[Opening Source material section]
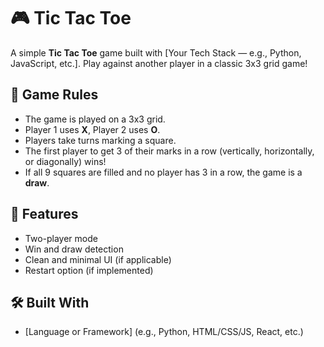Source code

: # 🎮 Tic Tac Toe

A simple **Tic Tac Toe** game built with [Your Tech Stack — e.g., Python, JavaScript, etc.]. Play against another player in a classic 3x3 grid game!

## 🧠 Game Rules

- The game is played on a 3x3 grid.
- Player 1 uses **X**, Player 2 uses **O**.
- Players take turns marking a square.
- The first player to get 3 of their marks in a row (vertically, horizontally, or diagonally) wins!
- If all 9 squares are filled and no player has 3 in a row, the game is a **draw**.

## 🚀 Features

- Two-player mode
- Win and draw detection
- Clean and minimal UI (if applicable)
- Restart option (if implemented)

## 🛠️ Built With

- [Language or Framework] (e.g., Python, HTML/CSS/JS, React, etc.)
[Closing Source material section]
- Your task -
Among the lines of the records, copy out each one that contains the word "Python".

- Output of the task -
A simple **Tic Tac Toe** game built with [Your Tech Stack — e.g., Python, JavaScript, etc.]. Play against another player in a classic 3x3 grid game!
- [Language or Framework] (e.g., Python, HTML/CSS/JS, React, etc.)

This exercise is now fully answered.